Entre miles de libros, sobresalen unos carteles de su admirado Bacon y un plato para viejos discos, entre los que domina la música clásica, como la que guarda la caja con una versión de la ópera Nabucco dirigida por Riccardo Muti.

La sierra de Segaría protege la espalda de la casa. La terraza ofrece la vista del valle cruzado por el río Girona y los avances de la destrucción que llega desde la costa.

Cenizas entre algas. Entre Dénia y Les Rotes queda la Marineta Cassiana, unos pocos metros de arena y algas cruzados hoy por un cívico paseo. Es el lugar de los juegos de niño del novelista, porque una tía tenía una caseta con una parra entre la vegetación. Aquí quiso que volaran sus cenizas. Último viaje al paraíso perdido. «Todos somos así», afirma Micó.

Recuerda que solo supo del desenlace inevitable unos días antes de que se produjera. «Me llamó. Si podía ir. Por el tono sabía que era algo importante. 'Esto se ha acabado', dijo?» Ahora ve huellas de la muerte en algunos de los últimos libros que le entregó, como Sostiene Pereira.

Posiblemente el mayor valor de París-Austerlitz es el crudo testimonio de la muerte de uno de los protagonistas, un homosexual francés maduro. Algunos han visto la novela como una confesión sexual de Chirbes. Su sobrino sonríe: «Que se hable de sexo ahora, cuando él le daba tan poca importancia?»

La imagen del escritor solitario y huraño contrasta con la del hombre de pueblo que juega al punyet con los amigos mientras la cerveza abre las ganas de una buena comida. En los últimos tiempos era una escena más infrecuente, pero así la recuerdan los amigos reunidos en el lugar habitual, la cafetería Haití, cercana al puerto de Dénia.

Tertulia en «Haití». Alrededor de la mesa están Pau, Vicent, Pep Bertomeu y Ricard, propietario del local. Nos falta Josep Hilari, el amigo íntimo, que murió poco después que Chirbes. Mejor Rafa, en este ambiente. Rememoran su capacidad para entablar conversación con cualquiera en la barra, el gusto por hablar de platos «igual de foie que del arròs amb fesols i naps» y la política, imprescindible.

«Un comunista de los de antes», sentencia Vicent, de los que ya no eran de nadie porque le habían cambiado los referentes.

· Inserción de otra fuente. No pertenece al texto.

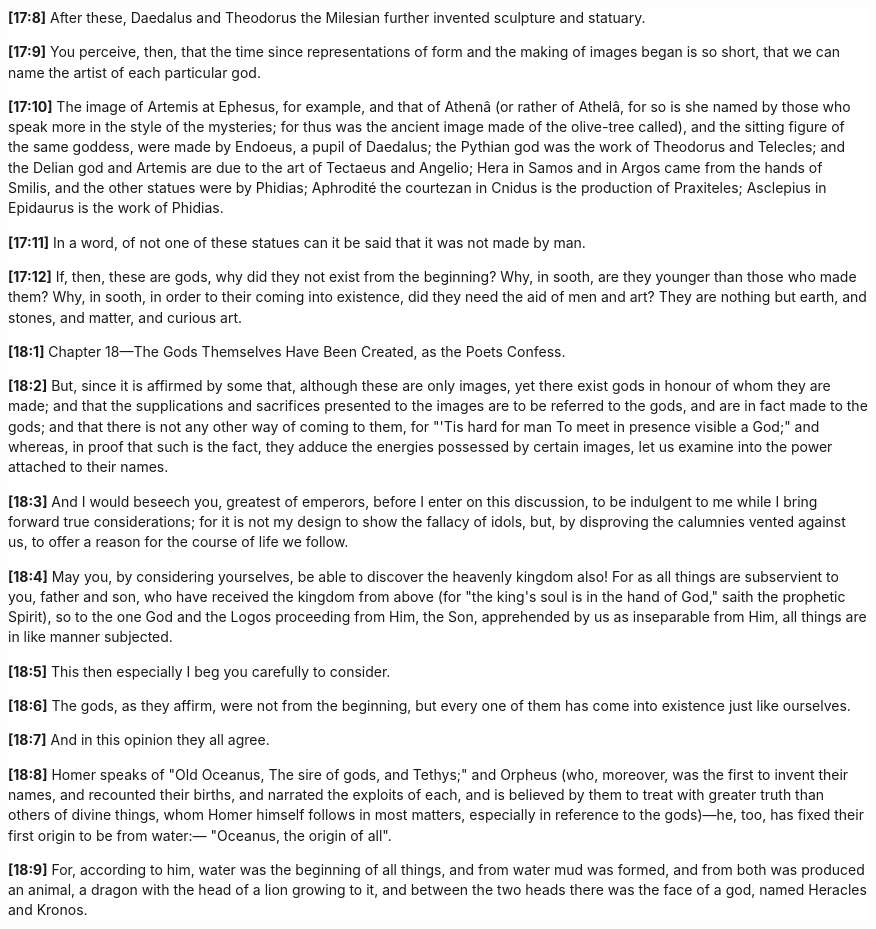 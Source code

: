 **[17:8]** After these, Daedalus and Theodorus the Milesian further invented sculpture and statuary.

**[17:9]** You perceive, then, that the time since representations of form and the making of images began is so short, that we can name the artist of each particular god.

**[17:10]** The image of Artemis at Ephesus, for example, and that of Athenâ (or rather of Athelâ, for so is she named by those who speak more in the style of the mysteries; for thus was the ancient image made of the olive-tree called), and the sitting figure of the same goddess, were made by Endoeus, a pupil of Daedalus; the Pythian god was the work of Theodorus and Telecles; and the Delian god and Artemis are due to the art of Tectaeus and Angelio; Hera in Samos and in Argos came from the hands of Smilis, and the other statues were by Phidias; Aphrodité the courtezan in Cnidus is the production of Praxiteles; Asclepius in Epidaurus is the work of Phidias.

**[17:11]** In a word, of not one of these statues can it be said that it was not made by man.

**[17:12]** If, then, these are gods, why did they not exist from the beginning? Why, in sooth, are they younger than those who made them? Why, in sooth, in order to their coming into existence, did they need the aid of men and art? They are nothing but earth, and stones, and matter, and curious art.

**[18:1]** Chapter 18—The Gods Themselves Have Been Created, as the Poets Confess.

**[18:2]** But, since it is affirmed by some that, although these are only images, yet there exist gods in honour of whom they are made; and that the supplications and sacrifices presented to the images are to be referred to the gods, and are in fact made to the gods; and that there is not any other way of coming to them, for  "'Tis hard for man To meet in presence visible a God;"  and whereas, in proof that such is the fact, they adduce the energies possessed by certain images, let us examine into the power attached to their names.

**[18:3]** And I would beseech you, greatest of emperors, before I enter on this discussion, to be indulgent to me while I bring forward true considerations; for it is not my design to show the fallacy of idols, but, by disproving the calumnies vented against us, to offer a reason for the course of life we follow.

**[18:4]** May you, by considering yourselves, be able to discover the heavenly kingdom also! For as all things are subservient to you, father and son, who have received the kingdom from above (for "the king's soul is in the hand of God," saith the prophetic Spirit), so to the one God and the Logos proceeding from Him, the Son, apprehended by us as inseparable from Him, all things are in like manner subjected.

**[18:5]** This then especially I beg you carefully to consider.

**[18:6]** The gods, as they affirm, were not from the beginning, but every one of them has come into existence just like ourselves.

**[18:7]** And in this opinion they all agree.

**[18:8]** Homer speaks of  "Old Oceanus, The sire of gods, and Tethys;"  and Orpheus (who, moreover, was the first to invent their names, and recounted their births, and narrated the exploits of each, and is believed by them to treat with greater truth than others of divine things, whom Homer himself follows in most matters, especially in reference to the gods)—he, too, has fixed their first origin to be from water:—  "Oceanus, the origin of all".

**[18:9]** For, according to him, water was the beginning of all things, and from water mud was formed, and from both was produced an animal, a dragon with the head of a lion growing to it, and between the two heads there was the face of a god, named Heracles and Kronos.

Esa era una marca ideológica al igual que el rechazo visceral a la cultura de la subvención que había conocido en su etapa extremeña bajo el gobierno del PSOE.

Redescubrió al «industrioso» valenciano en su regreso y defendía la barreja entre carácter emprendedor y gusto por la vida pausada. Era, de nuevo, el metro personal con el que medir al resto de humanos.

Su salto a la arena del compromiso político fue la participación activa en la iniciativa legislativa popular por una televisión valenciana. «Vio el cierre de RTVV como el último paso en la pérdida total de identidad propia, el símbolo del vacío definitivo», razona Alfons Cervera.

La conversación se extiende mientras los amigos dan cuenta del esmorzaret y los cafés. Surgen reflexiones y anécdotas. Cuenta Pep Bertomeu que cuando tenía la librería acudió un día en busca de un regalo para la hija de Manolo. Acabó comprando Guerra y paz la novela del XIX era lo suyo para la niña de 12 años. Y así se va yendo el día, mientras las nubes ensombrecen el mar de este Misent que Chirbes perpetuó.